Did no-one tell Goldman Sachs equities analysts Andrew Quail and Jitendra Pandey that the same company’s Jeffrey Currie is still saying that gold is a ‘slam-dunk’ sell and that the gold price will collapse by year end, and may go even lower on the way. If so one assumes they don’t believe this ultra-downbeat forecast, which so far this year has been pretty wide of the mark. But then it’s early days yet.
Or is Goldman Sachs just hedging its bets and looking for a fall in the gold price and perhaps also a stabilisation – or even a rise – in at least some gold equity prices even though the metal price could yet collapse – seemingly a contradiction in analytical terms.
In short Quail and Pandey view the moves being taken by the gold producers to reduce capital expenditures and cut unit operating costs as being at least somewhat positive for gold equities. Consequently they have upgraded Goldman’s view on the precious metals mining sector from ‘sell’ to ‘neutral’, and commend gold mining companies for “more responsible use of shareholder wealth.”
There has been a propensity for mining companies of all types – and of gold producers in particular – to pursue growth for growth’s sake without any real look at the overall effect on the bottom line and shareholder returns. Consequently, in some cases, major producers were having to fund the maintenance of dividend payments through borrowing, or asset sales. This was fine, as far as they and their shareholders were concerned, when the gold price seemed to be rising inexorably and such profligate financial behaviour was lost in the euphoria of the investment public who were led to believe that gold was on its way to $2,500, $5,000 or above. This was all brought rapidly down to earth by the sharp gold price falls experienced over the past two and a half years leading to a complete tactical spending turnaround by the major miners.
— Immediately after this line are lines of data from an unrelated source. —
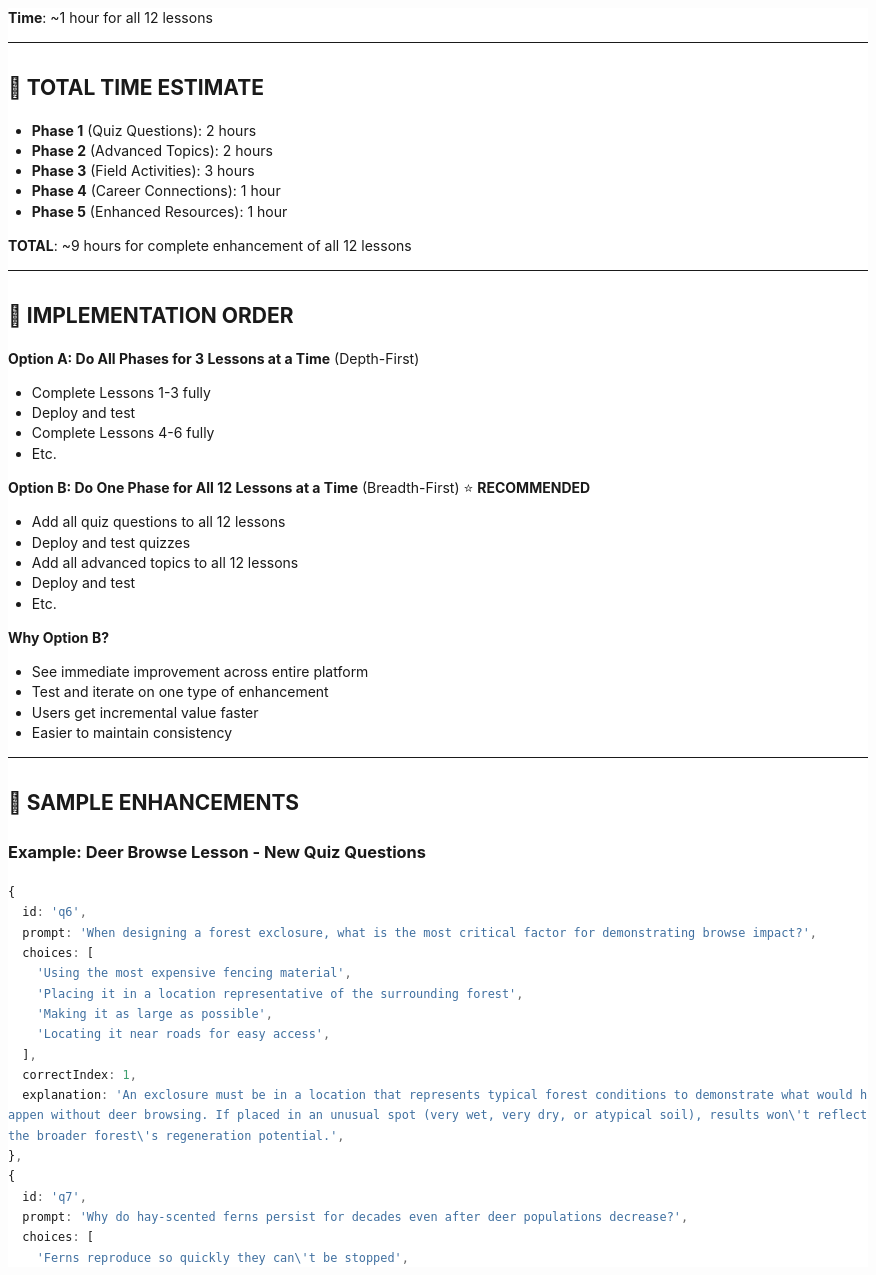 **Time**: ~1 hour for all 12 lessons

---

## 🎯 TOTAL TIME ESTIMATE

- **Phase 1** (Quiz Questions): 2 hours
- **Phase 2** (Advanced Topics): 2 hours
- **Phase 3** (Field Activities): 3 hours
- **Phase 4** (Career Connections): 1 hour
- **Phase 5** (Enhanced Resources): 1 hour

**TOTAL**: ~9 hours for complete enhancement of all 12 lessons

---

## 🚀 IMPLEMENTATION ORDER

**Option A: Do All Phases for 3 Lessons at a Time** (Depth-First)
- Complete Lessons 1-3 fully
- Deploy and test
- Complete Lessons 4-6 fully
- Etc.

**Option B: Do One Phase for All 12 Lessons at a Time** (Breadth-First) ⭐ **RECOMMENDED**
- Add all quiz questions to all 12 lessons
- Deploy and test quizzes
- Add all advanced topics to all 12 lessons
- Deploy and test
- Etc.

**Why Option B?**
- See immediate improvement across entire platform
- Test and iterate on one type of enhancement
- Users get incremental value faster
- Easier to maintain consistency

---

## 📝 SAMPLE ENHANCEMENTS

### **Example: Deer Browse Lesson - New Quiz Questions**

```typescript
{
  id: 'q6',
  prompt: 'When designing a forest exclosure, what is the most critical factor for demonstrating browse impact?',
  choices: [
    'Using the most expensive fencing material',
    'Placing it in a location representative of the surrounding forest',
    'Making it as large as possible',
    'Locating it near roads for easy access',
  ],
  correctIndex: 1,
  explanation: 'An exclosure must be in a location that represents typical forest conditions to demonstrate what would happen without deer browsing. If placed in an unusual spot (very wet, very dry, or atypical soil), results won\'t reflect the broader forest\'s regeneration potential.',
},
{
  id: 'q7',
  prompt: 'Why do hay-scented ferns persist for decades even after deer populations decrease?',
  choices: [
    'Ferns reproduce so quickly they can\'t be stopped',
```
CEOs were summarily replaced, forced on the miners by those same institutional investors who had previously been pushing them to go for growth at all costs. No-one ever said that financial markets were fair and the unfortunate CEOs caught in the fallout can attest to that! Scapegoats had to be set up and those CEO’s seen as responsible for the abject performances had to be replaced despite the fact that they would have been just as capable of applying the new mantra of capital and unit cost cutting as their successors – perhaps even more so in some cases.
So, it’s been all change in mining company spending policy. Most now worship at the altar of All In Sustaining Costs (AISC) which effectively treats ongoing capital expenditure as a direct cost rather than as a book entry – a crusade which was strongly promoted by then Mineweb analytical reporter Barry Sergeant – a crusade which indeed was not seen as positive by the gold mining sector CEOs in particular, but nowadays virtually all of them have come round to reporting on an AISC basis.
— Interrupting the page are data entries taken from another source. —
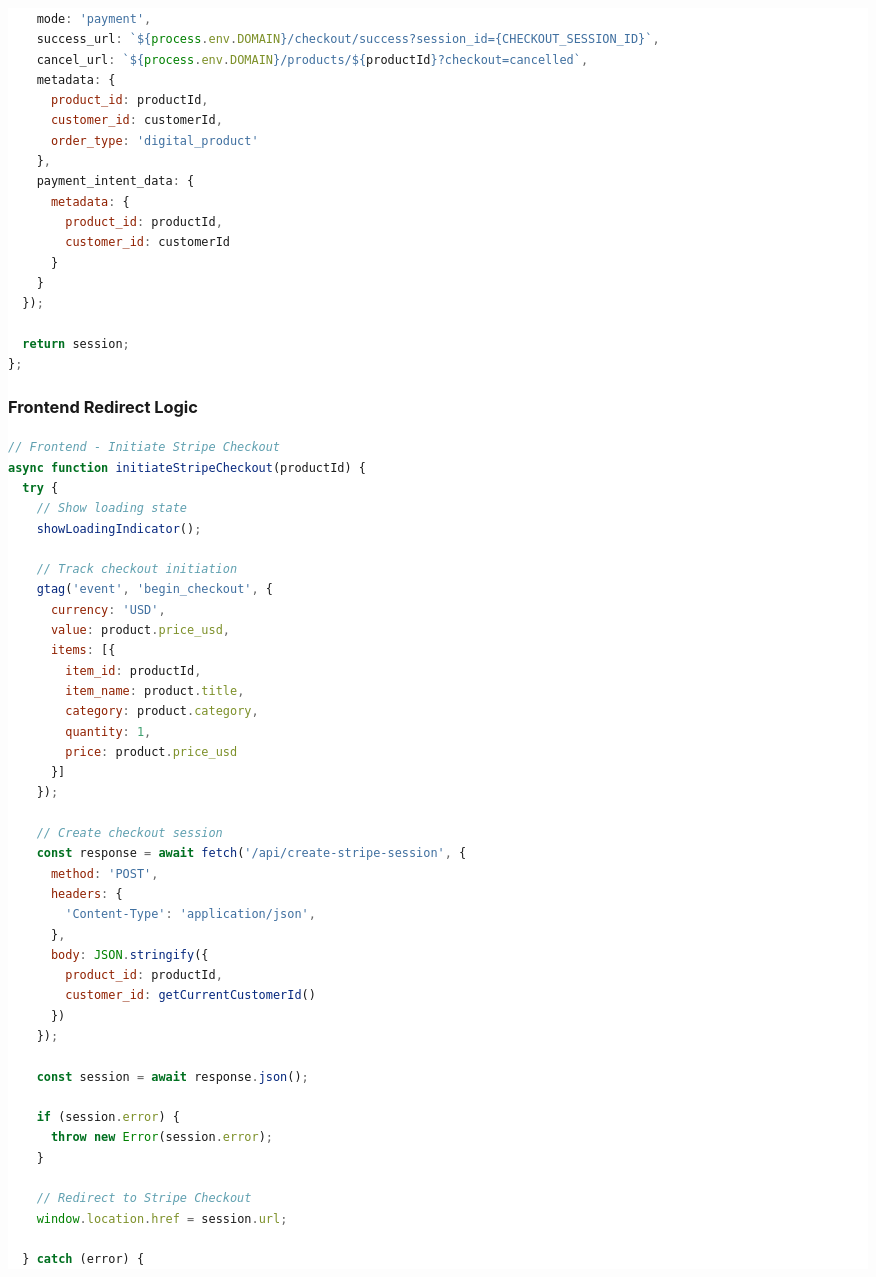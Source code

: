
 ```javascript
    mode: 'payment',
    success_url: `${process.env.DOMAIN}/checkout/success?session_id={CHECKOUT_SESSION_ID}`,
    cancel_url: `${process.env.DOMAIN}/products/${productId}?checkout=cancelled`,
    metadata: {
      product_id: productId,
      customer_id: customerId,
      order_type: 'digital_product'
    },
    payment_intent_data: {
      metadata: {
        product_id: productId,
        customer_id: customerId
      }
    }
  });
  
  return session;
};
```

### Frontend Redirect Logic
```javascript
// Frontend - Initiate Stripe Checkout
async function initiateStripeCheckout(productId) {
  try {
    // Show loading state
    showLoadingIndicator();
    
    // Track checkout initiation
    gtag('event', 'begin_checkout', {
      currency: 'USD',
      value: product.price_usd,
      items: [{
        item_id: productId,
        item_name: product.title,
        category: product.category,
        quantity: 1,
        price: product.price_usd
      }]
    });
    
    // Create checkout session
    const response = await fetch('/api/create-stripe-session', {
      method: 'POST',
      headers: {
        'Content-Type': 'application/json',
      },
      body: JSON.stringify({
        product_id: productId,
        customer_id: getCurrentCustomerId()
      })
    });
    
    const session = await response.json();
    
    if (session.error) {
      throw new Error(session.error);
    }
    
    // Redirect to Stripe Checkout
    window.location.href = session.url;
    
  } catch (error) {
```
So coming back to the Goldman equities analysts’ views: They say that, after underperforming the general stock market substantially, gold and silver equities now would appear more fairly valued and offer the prospect of a decent upside potential. Indeed the main precious metals stock indices – the HUI, XAU and GDX among others – have virtually all seen good overall growth so far this year (better than that of the S&P 500 for example), although have come off a little in the recent gold and silver price decline.
In part this has been due to the fluctuations in the gold price which, even at its current level, is better than at its December low points, but perhaps mostly to the miners’ belated attention to shareholder interests. The policies being followed may be to the longer term detriment of production growth and reserve figures, but will be beneficial at least in the short to medium term. Beyond this the companies hope that metal price growth may enable them to reinstitute deferred expansion plans and return to mining lower grades thus increasing existing mine lives. But this all now a trade-off between long term output and growth and a move to generate best returns for shareholders.
Consequently the Goldman analysts are putting some of the gold majors back on their buy lists – like Barrick Gold and B2Gold to join Goldcorp, Yamana and Silver Wheaton which were already there. A number of others have been initiated at the neutral level.
Now while we see the Goldman equity analysts’ rerating of the gold equities sector as positive, should their potential nemesis, the same firm’s Jeffrey Currie, be correct in his predictions, their analyses would likely not hold up in the light of likely gold price related market fluctuations. We have felt that Currie’s predictions are extreme – but with Goldman probably being able to drive the gold bullion market on its own, or in concert with its fellow travellers, his views, as we have stated before, could be self-fulfilling. But do the equities analysts know something we don’t or are they working entirely at arm’s length from the commodities team? Whichever way the gold price moves from now, some Goldman followers will make the right investment decisions!